▸ WHAT YOU WILL DO: Repeat exactly the line containing "- Roadmap Implementativa" and every line after it in the entries, and nothing besides.

★ ★ ★

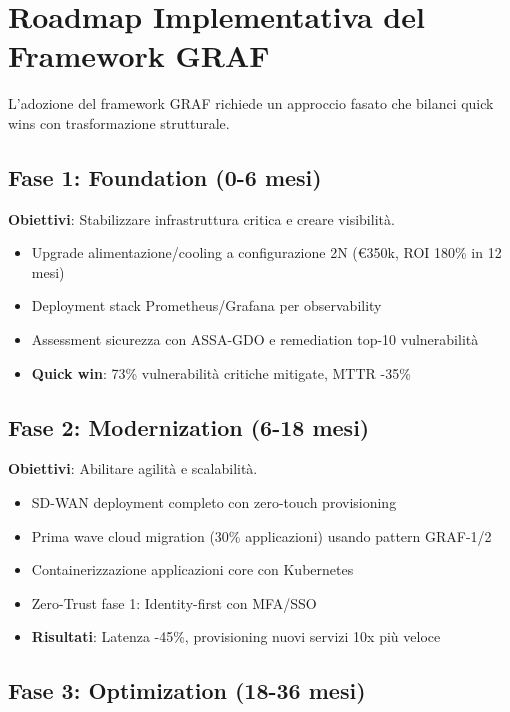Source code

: \section{\texorpdfstring{Roadmap Implementativa del Framework GRAF}{3.7 - Roadmap Implementativa del Framework GRAF}}
\label{sec:roadmap}

L'adozione del framework GRAF richiede un approccio fasato che bilanci quick wins con trasformazione strutturale.

\subsection{\texorpdfstring{Fase 1: Foundation (0-6 mesi)}{3.7.1 - Fase 1: Foundation (0-6 mesi)}}

\textbf{Obiettivi}: Stabilizzare infrastruttura critica e creare visibilità.
\begin{itemize}
\item Upgrade alimentazione/cooling a configurazione 2N (€350k, ROI 180\% in 12 mesi)
\item Deployment stack Prometheus/Grafana per observability
\item Assessment sicurezza con ASSA-GDO e remediation top-10 vulnerabilità
\item \textbf{Quick win}: 73\% vulnerabilità critiche mitigate, MTTR -35\%
\end{itemize}

\subsection{\texorpdfstring{Fase 2: Modernization (6-18 mesi)}{3.7.2 - Fase 2: Modernization (6-18 mesi)}}

\textbf{Obiettivi}: Abilitare agilità e scalabilità.
\begin{itemize}
\item SD-WAN deployment completo con zero-touch provisioning
\item Prima wave cloud migration (30\% applicazioni) usando pattern GRAF-1/2
\item Containerizzazione applicazioni core con Kubernetes
\item Zero-Trust fase 1: Identity-first con MFA/SSO
\item \textbf{Risultati}: Latenza -45\%, provisioning nuovi servizi 10x più veloce
\end{itemize}

\subsection{\texorpdfstring{Fase 3: Optimization (18-36 mesi)}{3.7.3 - Fase 3: Optimization (18-36 mesi)}}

★ ★ ★

▸ OUTPUT FOR THIS TASK:
: \section{\texorpdfstring{Roadmap Implementativa del Framework GRAF}{3.7 - Roadmap Implementativa del Framework GRAF}}
\label{sec:roadmap}

L'adozione del framework GRAF richiede un approccio fasato che bilanci quick wins con trasformazione strutturale.

\subsection{\texorpdfstring{Fase 1: Foundation (0-6 mesi)}{3.7.1 - Fase 1: Foundation (0-6 mesi)}}

\textbf{Obiettivi}: Stabilizzare infrastruttura critica e creare visibilità.
\begin{itemize}
\item Upgrade alimentazione/cooling a configurazione 2N (€350k, ROI 180\% in 12 mesi)
\item Deployment stack Prometheus/Grafana per observability
\item Assessment sicurezza con ASSA-GDO e remediation top-10 vulnerabilità
\item \textbf{Quick win}: 73\% vulnerabilità critiche mitigate, MTTR -35\%
\end{itemize}

\subsection{\texorpdfstring{Fase 2: Modernization (6-18 mesi)}{3.7.2 - Fase 2: Modernization (6-18 mesi)}}

\textbf{Obiettivi}: Abilitare agilità e scalabilità.
\begin{itemize}
\item SD-WAN deployment completo con zero-touch provisioning
\item Prima wave cloud migration (30\% applicazioni) usando pattern GRAF-1/2
\item Containerizzazione applicazioni core con Kubernetes
\item Zero-Trust fase 1: Identity-first con MFA/SSO
\item \textbf{Risultati}: Latenza -45\%, provisioning nuovi servizi 10x più veloce
\end{itemize}

\subsection{\texorpdfstring{Fase 3: Optimization (18-36 mesi)}{3.7.3 - Fase 3: Optimization (18-36 mesi)}}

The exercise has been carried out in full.